Management (including IT management) has the responsibility to erect and maintain an effective system of internal controls.  To the degree such monitoring is an effective tool in controlling (preventing, reducing, mitigating) adverse events, (or encouraging positive ones) it should be used.  To counter your institution's fears, such controls should be balanced by compensating controls, many of which have also been mentioned already in previous responses.

1. Policy.  Clear policy and communication removes a lot of liability.  The notifications and disclaimers mentioned by several other responders fill this gap.
2. Segregation of duties.  Things like job rotation, cross-training, enforcing vacations/time away helps to ensure that the activities of any individual are compensated for, helping to prevent major ongoing fraudulent or inappropriate activity.  Ensure that no one person has all the keys to the kingdom.
3. Supervision.  Enough said.
4. Background checks.  Jobs with a high standard for sensitivity, privacy, or with high risk can suggest the need for validation of the operator's previous suitability for a position of trust.
5. A strong control environment.  This might include overall institutional policy environments, ethics standards, training, review/audit against standards, etc.  If you demonstrate controls, your liability is likely to be reduced.
6. Appropriate governance and expert/peer association.

Failure to achieve the expected control environment can ultimately result in prosecution, fines, penalties, and even jail time if the lack of control is obvious or egregious.  (e.g. a wanton/purposeful exposure of private information like patient/medical data in defiance of HIPAA standards...)

I think you do have to have your policy side in order.  One of my great hang-ups is whether or not the monitoring of VOIP streams will eventually be treated as a wire-tap.  It sure seems like one, and although the case-law hasn't been established there have been some recent rumblings saying things may go this way.  You will have to control this with policy and demonstrable actions as proof given the mixes of protocols and data elements that will be captured by most monitors.   I don't know any answers here, I just suggest caution and communicated policy that clearly informs those who might object or need to know the limitations of their service and expectations.

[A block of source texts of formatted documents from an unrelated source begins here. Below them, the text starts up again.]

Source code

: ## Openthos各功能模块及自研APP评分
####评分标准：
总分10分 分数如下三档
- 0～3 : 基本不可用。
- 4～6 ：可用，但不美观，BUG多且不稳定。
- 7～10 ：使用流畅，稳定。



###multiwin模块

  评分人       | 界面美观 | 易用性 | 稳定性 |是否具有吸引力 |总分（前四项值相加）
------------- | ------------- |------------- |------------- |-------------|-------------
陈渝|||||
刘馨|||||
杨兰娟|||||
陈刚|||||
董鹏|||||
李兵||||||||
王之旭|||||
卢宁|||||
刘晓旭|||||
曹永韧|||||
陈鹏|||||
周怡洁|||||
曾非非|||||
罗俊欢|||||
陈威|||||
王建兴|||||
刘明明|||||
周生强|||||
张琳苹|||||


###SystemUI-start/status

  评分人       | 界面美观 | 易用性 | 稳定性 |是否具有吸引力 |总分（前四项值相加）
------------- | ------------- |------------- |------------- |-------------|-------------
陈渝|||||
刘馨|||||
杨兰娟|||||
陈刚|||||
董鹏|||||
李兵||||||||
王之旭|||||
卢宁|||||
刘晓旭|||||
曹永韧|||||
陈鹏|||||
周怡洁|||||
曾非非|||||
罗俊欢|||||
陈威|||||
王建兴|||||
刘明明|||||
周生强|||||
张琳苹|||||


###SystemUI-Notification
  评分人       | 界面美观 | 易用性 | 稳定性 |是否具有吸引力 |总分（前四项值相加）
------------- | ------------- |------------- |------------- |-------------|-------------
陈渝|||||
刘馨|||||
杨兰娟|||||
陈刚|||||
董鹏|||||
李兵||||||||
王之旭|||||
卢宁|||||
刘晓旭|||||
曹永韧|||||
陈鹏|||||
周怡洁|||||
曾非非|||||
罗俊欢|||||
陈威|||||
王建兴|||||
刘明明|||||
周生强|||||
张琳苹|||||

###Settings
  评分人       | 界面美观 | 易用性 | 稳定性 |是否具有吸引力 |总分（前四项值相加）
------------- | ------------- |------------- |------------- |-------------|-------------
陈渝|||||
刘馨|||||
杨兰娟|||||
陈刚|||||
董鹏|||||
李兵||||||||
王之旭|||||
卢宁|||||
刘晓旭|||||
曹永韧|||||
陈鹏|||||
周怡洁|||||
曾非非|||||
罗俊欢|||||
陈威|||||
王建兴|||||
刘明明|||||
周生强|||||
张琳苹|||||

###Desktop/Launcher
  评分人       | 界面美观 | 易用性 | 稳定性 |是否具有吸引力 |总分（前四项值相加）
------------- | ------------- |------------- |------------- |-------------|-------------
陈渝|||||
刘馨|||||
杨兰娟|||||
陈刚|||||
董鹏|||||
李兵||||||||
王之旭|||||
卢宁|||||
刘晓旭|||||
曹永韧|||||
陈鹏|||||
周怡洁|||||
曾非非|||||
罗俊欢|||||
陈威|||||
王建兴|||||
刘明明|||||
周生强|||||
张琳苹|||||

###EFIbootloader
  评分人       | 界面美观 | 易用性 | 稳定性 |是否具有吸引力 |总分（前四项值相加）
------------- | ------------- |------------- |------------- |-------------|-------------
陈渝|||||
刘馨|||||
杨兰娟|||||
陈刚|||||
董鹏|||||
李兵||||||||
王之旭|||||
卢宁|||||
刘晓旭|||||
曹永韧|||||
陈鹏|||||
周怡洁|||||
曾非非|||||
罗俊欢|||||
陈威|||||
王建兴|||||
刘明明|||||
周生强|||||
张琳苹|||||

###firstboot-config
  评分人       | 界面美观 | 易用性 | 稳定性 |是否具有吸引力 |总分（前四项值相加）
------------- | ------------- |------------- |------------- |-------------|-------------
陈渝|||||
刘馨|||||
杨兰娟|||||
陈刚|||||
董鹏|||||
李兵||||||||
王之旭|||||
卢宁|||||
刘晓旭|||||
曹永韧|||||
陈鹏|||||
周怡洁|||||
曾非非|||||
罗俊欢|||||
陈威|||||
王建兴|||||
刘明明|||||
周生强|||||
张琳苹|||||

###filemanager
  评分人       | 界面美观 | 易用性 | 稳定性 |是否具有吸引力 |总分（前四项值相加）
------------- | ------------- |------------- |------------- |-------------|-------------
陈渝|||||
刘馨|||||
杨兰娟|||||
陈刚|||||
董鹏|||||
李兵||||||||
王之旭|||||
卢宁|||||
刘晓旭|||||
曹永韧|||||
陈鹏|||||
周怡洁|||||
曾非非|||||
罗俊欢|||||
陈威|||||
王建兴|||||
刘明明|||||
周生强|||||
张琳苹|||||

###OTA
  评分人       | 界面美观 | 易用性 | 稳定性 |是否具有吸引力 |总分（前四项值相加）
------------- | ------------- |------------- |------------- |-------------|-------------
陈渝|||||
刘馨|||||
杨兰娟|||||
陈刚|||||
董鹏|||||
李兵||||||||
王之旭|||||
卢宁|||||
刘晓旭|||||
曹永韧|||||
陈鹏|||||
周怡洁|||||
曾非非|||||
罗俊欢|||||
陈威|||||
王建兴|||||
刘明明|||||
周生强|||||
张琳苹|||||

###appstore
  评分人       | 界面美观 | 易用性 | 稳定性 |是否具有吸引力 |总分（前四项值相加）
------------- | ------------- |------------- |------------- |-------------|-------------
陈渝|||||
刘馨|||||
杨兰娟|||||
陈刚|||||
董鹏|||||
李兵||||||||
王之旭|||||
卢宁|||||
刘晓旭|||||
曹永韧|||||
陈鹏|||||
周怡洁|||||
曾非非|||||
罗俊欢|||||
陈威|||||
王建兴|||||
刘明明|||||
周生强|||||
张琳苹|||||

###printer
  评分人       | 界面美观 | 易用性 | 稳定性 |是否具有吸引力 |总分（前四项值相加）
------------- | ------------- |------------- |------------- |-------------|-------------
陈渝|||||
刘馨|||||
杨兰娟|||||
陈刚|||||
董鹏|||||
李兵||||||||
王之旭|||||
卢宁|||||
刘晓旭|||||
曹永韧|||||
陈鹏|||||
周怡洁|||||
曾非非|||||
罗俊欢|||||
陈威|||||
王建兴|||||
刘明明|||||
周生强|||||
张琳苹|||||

Hope this helps the discussion along...

Best regards,


Jim Dillon, CISA
IT Audit Manager
University of Colorado Internal Audit
jim.dillon at cusys.edu
Phone: 303-492-9734
Dept. Phone: 303-492-9730
Fax: 303-492-9737

"There is nothing more difficult to plan, more doubtful
of success, nor more dangerous to manage than the 
creation of a new system, for the initiator has the 
enmity of all who would profit by the preservation of 
the old institution and merely lukewarm defenders 
in those who gain by the new one."  - Machiavelli

-----Original Message-----
From: E. Larry Lidz [mailto:ellidz at uchicago.edu]
Sent: Monday, February 02, 2004 1:33 PM
To: unisog at sans.org
Subject: [unisog] IDS vs. Privacy


I was asked, as moderator, to pose this question to the group from
someone at an institution who wished to remain anonymous. They fear that
if this message was public their institution might be the target of
unwanted attention from the underground.

The institution has about 25,000 machines on their network, and had been
running an IDS system which received a copy of all traffic across the
network's gateway to the Internet/I2. The IDS system had a track record
of being successful -- it detected most of the viruses, worms, port
scans, spam relays, proxies, rogue FTP sites, rogue IRC bots, and so

IT management then changed. The IDS system was shut off with no advance
notice over the concern that it might lead to a compromise of privacy
policies. The new management believes that people having access raw
packets is an unacceptable risk. They felt that technologies that
summarize information (Cisco Flows from a router/switch, mirroring
traffic to an IDS system that has no ability to sniff, etc.) about the
traffic is acceptable, however.

They would like to know: has anyone been in a similar situation? If so,
were you able to bring back your IDS? What arguments were compelling to
management? Are other institutions similarly concerned about the privacy
issues involved? Why or why not?

Any other advice?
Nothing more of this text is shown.